Davies, like great writers before him, has begun to fashion his own living universe. It is a universe which makes us believe--and become intensely aware--that its characters live a life outside of the books. Dunstan Ramsey gives a lecture in The Cunning Man of which we hear not a breath in Fifth Business, narrated by Ramsey and about his life. This gives us the startling sensation that there is a universe behind the books, that Ramsey is a person who distilled his own life into a book, rather than a mere puppet animated only for literature. No living person writing an autobiography tells all he or she knows, and Davies is not telling us all he knows. Neither is Hullah. Ramsey is alive--or, at least, there is still much more to his life than we know, and it exists without there being a book about it. His cameo appearance reminds us that there are things we don't know about him, and suggests that they exist. In The Cunning Man it is up to Dr. Hullah, as he unwittingly reminds us, to "decide how much I was prepared to tell." But he tells us quite enough for now.

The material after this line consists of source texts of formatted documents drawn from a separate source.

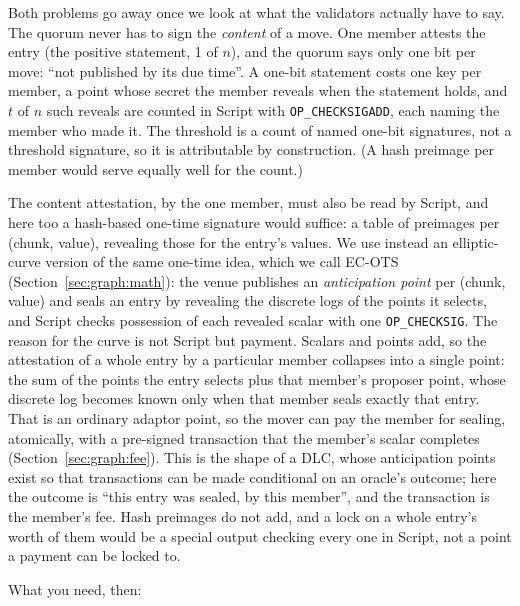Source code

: \documentclass[11pt]{article}
\begin{document}
Both problems go away once we look at what the validators actually have to say. The quorum never has to sign the \emph{content} of a move. One member attests the entry (the positive statement, 1 of $n$), and the quorum says only one bit per move: ``not published by its due time''. A one-bit statement costs one key per member, a point whose secret the member reveals when the statement holds, and $t$ of $n$ such reveals are counted in Script with \texttt{OP\_CHECKSIGADD}, each naming the member who made it. The threshold is a count of named one-bit signatures, not a threshold signature, so it is attributable by construction. (A hash preimage per member would serve equally well for the count.)

The content attestation, by the one member, must also be read by Script, and here too a hash-based one-time signature would suffice: a table of preimages per (chunk, value), revealing those for the entry's values. We use instead an elliptic-curve version of the same one-time idea, which we call EC-OTS (Section~\ref{sec:graph:math}): the venue publishes an \emph{anticipation point} per (chunk, value) and seals an entry by revealing the discrete logs of the points it selects, and Script checks possession of each revealed scalar with one \texttt{OP\_CHECKSIG}. The reason for the curve is not Script but payment. Scalars and points add, so the attestation of a whole entry by a particular member collapses into a single point: the sum of the points the entry selects plus that member's proposer point, whose discrete log becomes known only when that member seals exactly that entry. That is an ordinary adaptor point, so the mover can pay the member for sealing, atomically, with a pre-signed transaction that the member's scalar completes (Section~\ref{sec:graph:fee}). This is the shape of a DLC, whose anticipation points exist so that transactions can be made conditional on an oracle's outcome; here the outcome is ``this entry was sealed, by this member'', and the transaction is the member's fee. Hash preimages do not add, and a lock on a whole entry's worth of them would be a special output checking every one in Script, not a point a payment can be locked to.

What you need, then:
\end{document}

The Cunning Man constructs marriages of science and religion, as well as literature and medicine, in keeping with the Canadian writer's synthetical, Platonic worldview, and Davies' long success at barking up the same trees is particularly easy to explain from the book: the man is a storyteller, and a fine one. Whether Robertson Davies is a great writer is a good question, but a better one is: does he tell a good story? The answer is quite clearly yes. He tells a good story and he tells it well, and we are the better for it.